Since Razan Zaitouneh was abducted late 2013 in Douma, near Damascus, by an unknown group of extremists, Nyrabia became the temporary acting director of the organization she founded and directed, Center for Documentation of Violations in Syria (VDC).

=== Detention ===
Nyrabia was reportedly arrested at Damascus International Airport by Syrian authorities on 23 August 2012. His family lost contact with him shortly before he was supposed to board an EgyptAir flight to Cairo. The airline company confirmed that Nyrabia did not board their flight. He was reportedly released on 12 September.
Later on, Nyrabia announced on his personal Facebook page that the Syrian Military Intelligence was responsible for his detention. Nyrabia was released following an international filmmakers' campaign for his freedom, in which thousands of film professionals from around the world demanded his freedom in the media. These included Robert De Niro, Robert Redford, Charlotte Rampling, Kevin Spacey, Juliette Binoche and many others. The campaign was a rare example of successful pressure on the Syrian government, as it was the reason why he was released without charges. Following his release, Nyrabia published a letter of thanks to everybody who participated in the campaign

Inspired by the campaign to free him, Nyrabia lobbied for the establishing of the International Coalition for Filmmakers at Risk (ICFR), which was finally announced at the Venice Film Festival in 2020, as a non-profit organization advocating for the safety of filmmakers facing persecution. He seves as the chair of the board of ICFR since it was established.
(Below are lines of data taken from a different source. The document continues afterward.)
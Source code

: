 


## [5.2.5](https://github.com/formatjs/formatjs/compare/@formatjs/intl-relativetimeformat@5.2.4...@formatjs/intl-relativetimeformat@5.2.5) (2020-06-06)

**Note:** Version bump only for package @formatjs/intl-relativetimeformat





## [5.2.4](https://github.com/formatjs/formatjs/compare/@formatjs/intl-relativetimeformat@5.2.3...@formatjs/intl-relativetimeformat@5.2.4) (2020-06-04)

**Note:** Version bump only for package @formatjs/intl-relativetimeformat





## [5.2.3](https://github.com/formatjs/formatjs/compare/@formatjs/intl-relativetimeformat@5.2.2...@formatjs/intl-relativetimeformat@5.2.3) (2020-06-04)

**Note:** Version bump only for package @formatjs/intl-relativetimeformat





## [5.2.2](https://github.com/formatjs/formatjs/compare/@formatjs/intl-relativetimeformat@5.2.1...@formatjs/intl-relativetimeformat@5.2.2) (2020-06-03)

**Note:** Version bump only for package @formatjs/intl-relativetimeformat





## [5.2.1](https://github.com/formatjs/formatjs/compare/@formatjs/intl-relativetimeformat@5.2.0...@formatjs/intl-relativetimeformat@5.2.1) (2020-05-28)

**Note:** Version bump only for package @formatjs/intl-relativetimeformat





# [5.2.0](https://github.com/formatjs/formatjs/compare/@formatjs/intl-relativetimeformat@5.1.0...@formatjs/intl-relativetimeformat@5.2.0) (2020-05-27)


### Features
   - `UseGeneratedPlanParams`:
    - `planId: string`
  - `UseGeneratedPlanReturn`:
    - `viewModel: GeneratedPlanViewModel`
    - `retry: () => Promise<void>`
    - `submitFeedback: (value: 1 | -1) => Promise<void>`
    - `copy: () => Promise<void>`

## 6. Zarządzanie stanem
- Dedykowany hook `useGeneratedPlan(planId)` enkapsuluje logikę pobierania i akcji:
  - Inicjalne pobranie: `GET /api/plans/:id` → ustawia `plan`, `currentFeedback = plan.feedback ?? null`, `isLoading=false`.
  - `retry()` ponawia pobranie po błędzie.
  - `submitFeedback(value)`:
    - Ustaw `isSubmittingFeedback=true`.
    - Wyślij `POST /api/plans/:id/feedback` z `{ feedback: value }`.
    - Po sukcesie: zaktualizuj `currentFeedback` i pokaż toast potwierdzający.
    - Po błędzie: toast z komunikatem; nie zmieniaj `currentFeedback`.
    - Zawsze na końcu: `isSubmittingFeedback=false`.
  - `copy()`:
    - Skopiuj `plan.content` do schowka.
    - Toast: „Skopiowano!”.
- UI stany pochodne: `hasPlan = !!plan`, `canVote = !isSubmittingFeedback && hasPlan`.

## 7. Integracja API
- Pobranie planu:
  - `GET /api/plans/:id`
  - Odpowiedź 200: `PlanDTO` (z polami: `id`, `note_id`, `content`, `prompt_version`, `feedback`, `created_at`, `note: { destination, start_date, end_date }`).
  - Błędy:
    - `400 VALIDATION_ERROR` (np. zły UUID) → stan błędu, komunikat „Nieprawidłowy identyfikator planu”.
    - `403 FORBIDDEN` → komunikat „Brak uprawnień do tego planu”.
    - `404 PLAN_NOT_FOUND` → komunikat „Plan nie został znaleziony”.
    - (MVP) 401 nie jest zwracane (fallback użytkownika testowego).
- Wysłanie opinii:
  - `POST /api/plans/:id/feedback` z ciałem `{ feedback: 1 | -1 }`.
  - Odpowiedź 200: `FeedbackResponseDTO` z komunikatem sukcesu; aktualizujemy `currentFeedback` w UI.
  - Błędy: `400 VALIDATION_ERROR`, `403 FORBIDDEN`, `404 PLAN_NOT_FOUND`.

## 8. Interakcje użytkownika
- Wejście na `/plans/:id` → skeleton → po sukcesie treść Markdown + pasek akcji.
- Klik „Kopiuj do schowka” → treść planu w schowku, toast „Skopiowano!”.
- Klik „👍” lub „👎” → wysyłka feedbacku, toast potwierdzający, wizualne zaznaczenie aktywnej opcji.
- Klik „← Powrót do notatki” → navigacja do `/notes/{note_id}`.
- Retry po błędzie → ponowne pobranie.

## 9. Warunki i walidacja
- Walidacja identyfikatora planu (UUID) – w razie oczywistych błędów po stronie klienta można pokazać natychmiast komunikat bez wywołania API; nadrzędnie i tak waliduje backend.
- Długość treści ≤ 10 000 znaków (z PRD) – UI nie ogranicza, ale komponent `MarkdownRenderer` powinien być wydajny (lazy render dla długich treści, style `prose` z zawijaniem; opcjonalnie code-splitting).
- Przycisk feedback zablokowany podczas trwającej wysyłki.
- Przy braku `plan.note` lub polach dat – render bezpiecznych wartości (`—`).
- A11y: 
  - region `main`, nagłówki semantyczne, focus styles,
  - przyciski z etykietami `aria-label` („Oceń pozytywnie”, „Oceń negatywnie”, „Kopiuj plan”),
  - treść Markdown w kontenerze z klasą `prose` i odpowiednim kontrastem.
=== IDFA 2023 Disruption ===
At the opening ceremony of the International Documentary Film Festival Amsterdam (IDFA) in 2023 held on November 8 in the shadow of the Gaza war, three activists burst onto the stage and waved a sign bearing the inscription "From the river to the sea, Palestine will be free", a slogan used by Palestinian activists that is seen by some as a call for the extinction of the state of Israel. The activists received applause, also from Nyrabia himself. On November 10, the members of Israel’s film community issued a statement:
"...we are reaching out to express our uttermost dismay, disappointment and concern by the event that occurred during the opening ceremony of IDFA on November 8th. Allowing and applauding a sign which states that “From River to the Sea Palestine will be Free” is a call for the eradication of Israel, the Jewish homeland and of Jews in general. Applauding and cheering the protesters on, was the festival’s director, Mr. Orwa Nyrabia, which allows us to believe that this is IDFA‘s official and reprehensible stance towards Israel and towards Jews..." The following day, The festival made a statement distancing itself from the slogan, in which Nyrabia stated that he did not read the banner during the event, and rather applauded freedom of expression, in addition to second statement demanding a ceasfire and the entry of humanitarian aid to Gaza. The position against the statement, which has been deemed to be "protected speech" by the Dutch supreme court earlier in the year, was understood by a number of artists as an act of silencing Palestinian voices and those in solidarity with them. More than 20 participating filmmakers and artists published, and read during the festival, statements defending the use of "From the River to the Sea" as their support for freedom and democracy for all the land's inhabitants, referring to a one state solution for the historical conflict, and accusing IDFA of censorship. Two days after the aforementioned statements, the festival issued a third, where it recognized that it had no right to suggest that the slogan should not be used, and acknowledged that Israeli occupation of Palestinian land is the "core of the problem". In 2024, Nyrabia said that "the festival was “very narrow-minded” in the way it initially responded to the slogan", and "“We can only claim that we are an open platform when we do not censor voices,” he said. “When they think we are censoring voices, that is on us. This endangers the core of who we are. We are an open platform for free speech. We cannot at the same time be censoring voices, especially at times of massive pain such as the ongoing mass slaughter in Gaza.”, and later the same year, he hosted an international symposium to debate the responsibilities of art organisations during such tremulous times.